車が道路上で故障し、動かなくなった場合、適切な対処をしないと事故の危険が高まります。以下の手順に従い、安全を確保しつつ適切に対応しましょう。
① まずは安全を確保する
車が完全に動かなくなったとしても、運転者と同乗者の安全を最優先に行動することが重要です。
- 車を安全な場所へ移動する
• エンジンがかかる場合は、ハザードランプを点灯させた上で路肩や非常駐車帯へ移動する。

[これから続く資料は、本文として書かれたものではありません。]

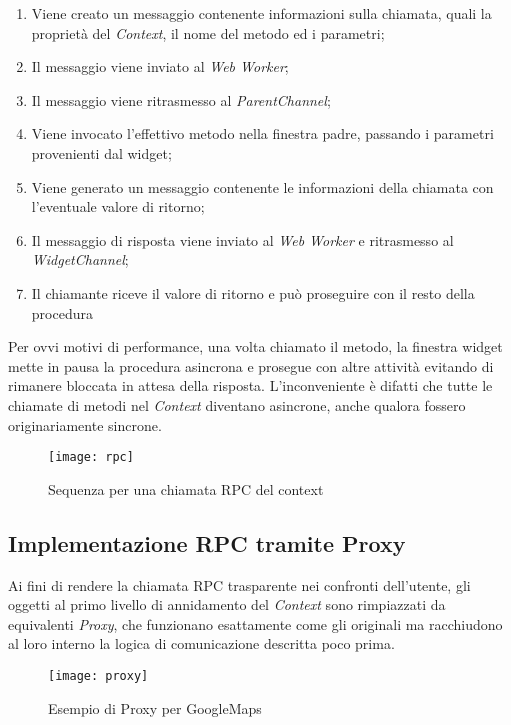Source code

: \begin{enumerate}
  \item Viene creato un messaggio contenente informazioni sulla chiamata, quali la proprietà del \textit{Context}, il nome del metodo ed i parametri;
  \item Il messaggio viene inviato al \textit{Web Worker};
  \item Il messaggio viene ritrasmesso al \textit{ParentChannel};
  \item Viene invocato l'effettivo metodo nella finestra padre, passando i parametri provenienti dal widget;
  \item Viene generato un messaggio contenente le informazioni della chiamata con l'eventuale valore di ritorno;
  \item Il messaggio di risposta viene inviato al \textit{Web Worker} e ritrasmesso al \textit{WidgetChannel};
  \item Il chiamante riceve il valore di ritorno e può proseguire con il resto della procedura
\end{enumerate}

Per ovvi motivi di performance, una volta chiamato il metodo, la finestra widget mette in pausa la procedura asincrona e prosegue con altre attività evitando di rimanere bloccata in attesa della risposta. L'inconveniente è difatti che tutte le chiamate di metodi nel \textit{Context} diventano asincrone, anche qualora fossero originariamente sincrone.

\begin{figure}[H] 
  \centering 
  \texttt{[image: rpc]} 
  \caption{Sequenza per una chiamata RPC del context}
\end{figure}


\subsection{Implementazione RPC tramite Proxy}

Ai fini di rendere la chiamata RPC trasparente nei confronti dell'utente, gli oggetti al primo livello di annidamento del \textit{Context} sono rimpiazzati da equivalenti \textit{Proxy}, che funzionano esattamente come gli originali ma racchiudono al loro interno la logica di comunicazione descritta poco prima.

\begin{figure}[H] 
  \centering 
  \texttt{[image: proxy]} 
  \caption{Esempio di Proxy per GoogleMaps}
\end{figure}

• 高速道路の場合は、ガードレール外へ避難することを最優先する。
• 一般道なら、なるべく交通の妨げにならない場所(コンビニ駐車場や広い路肩)に移動する。 - すぐにハザードランプを点灯
• ハザードランプをつけることで、周囲の車に異常を知らせる。
• 夜間や霧の多い環境では、スモールライトやフォグランプも点灯。 - 発煙筒・三角表示板を設置
• 発煙筒(トランク内に常備)を使用し、後続車に注意を促す。
• 三角表示板(道路交通法で義務化、高速道路では必須)を50m以上後方(高速道路なら100m以上)に設置する。
② 乗員の安全確保
- 車内にとどまらず、安全な場所へ避難
• 高速道路ではガードレールの外側へ避難する(車内にいると追突の危険がある)。
• 一般道では、安全な歩道や建物の中に避難する。 - 夜間・悪天候時は特に注意
• 暗い場所では、懐中電灯やスマホのライトを使って自分の位置をアピールする。
• 雨天時はできるだけレインコートを使用し、傘は風で視界を遮るので避ける。
③ 故障の原因を確認
- バッテリー上がり
• 症状:エンジンがかからない、ライトやハザードも点灯しない。
• 対処法:
• ジャンプスターターを使う(携帯バッテリーがあれば即対応可能)。
• ブースターケーブルで他車と接続し、ジャンプスタート。
• JAFやロードサービスを呼ぶ。 - 燃料切れ
• 症状:エンジンが突然止まる、アクセルを踏んでも反応しない。
• 対処法:
• ガソリン携行缶で給油(近くのガソリンスタンドまで歩ける場合)。
• ロードサービスを呼んで燃料補給を依頼。 - タイヤのパンク・バースト
• 症状:ハンドルが取られる、ゴムの焼ける臭い、異音がする。
• 対処法:
• スペアタイヤに交換(ジャッキとレンチを使用)。
• パンク修理キットで応急処置(穴が小さい場合)。
• ロードサービスを呼ぶ。 - オーバーヒート
• 症状:温度計が異常に上昇、ボンネットから白煙。
• 対処法:
• エンジンを停止し、冷却する(すぐにボンネットを開けない)。
• 冷却水(クーラント)を補充(不足している場合)。
• ロードサービスに連絡(自力走行は危険)。 - エンジントラブル(異音・異臭)
• 症状:ガタガタ音、エンジンが吹けない、焦げた匂い。
• 対処法:
• エンジンを切り、無理に動かさない。
• プロに点検を依頼(レッカー移動が必要な場合が多い)。
④ 助けを呼ぶ
- ロードサービスを手配
• JAF(#8139)または加入している保険会社のロードサービスへ連絡。
• 高速道路の場合は、非常電話(オレンジ色のボックス)から通報。 - 警察(#110)や道路管理会社にも連絡
• 事故の危険がある場合や他の車に迷惑がかかる場合は警察に連絡。
• 高速道路ではNEXCO(#9910)へ連絡。
⑤ 可能なら事前に対策をしておく
- 日頃から車の点検を行う
• バッテリーの寿命(3~5年)を確認し、交換時期を把握。
• タイヤの空気圧・溝のチェック(スリップサインが出たら交換)。
• 冷却水やオイルの定期点検。 - 緊急時の道具を車に常備
• 発煙筒、三角表示板、懐中電灯
• ジャンプスターター、ブースターケーブル
• スペアタイヤ、パンク修理キット
• 携帯用充電器(スマホのバッテリー切れ対策)
まとめ
1. 安全な場所へ移動 → ハザードランプ点灯 → 発煙筒・三角表示板を設置
2. 乗員を安全な場所へ避難
3. 故障の原因を特定し、可能なら応急処置
4. ロードサービスや警察に連絡
5. 日頃の点検や緊急時の準備を怠らない
特に高速道路では、ガードレールの外側に避難することが最優先です。故障しても慌てず、冷静に対応しましょう!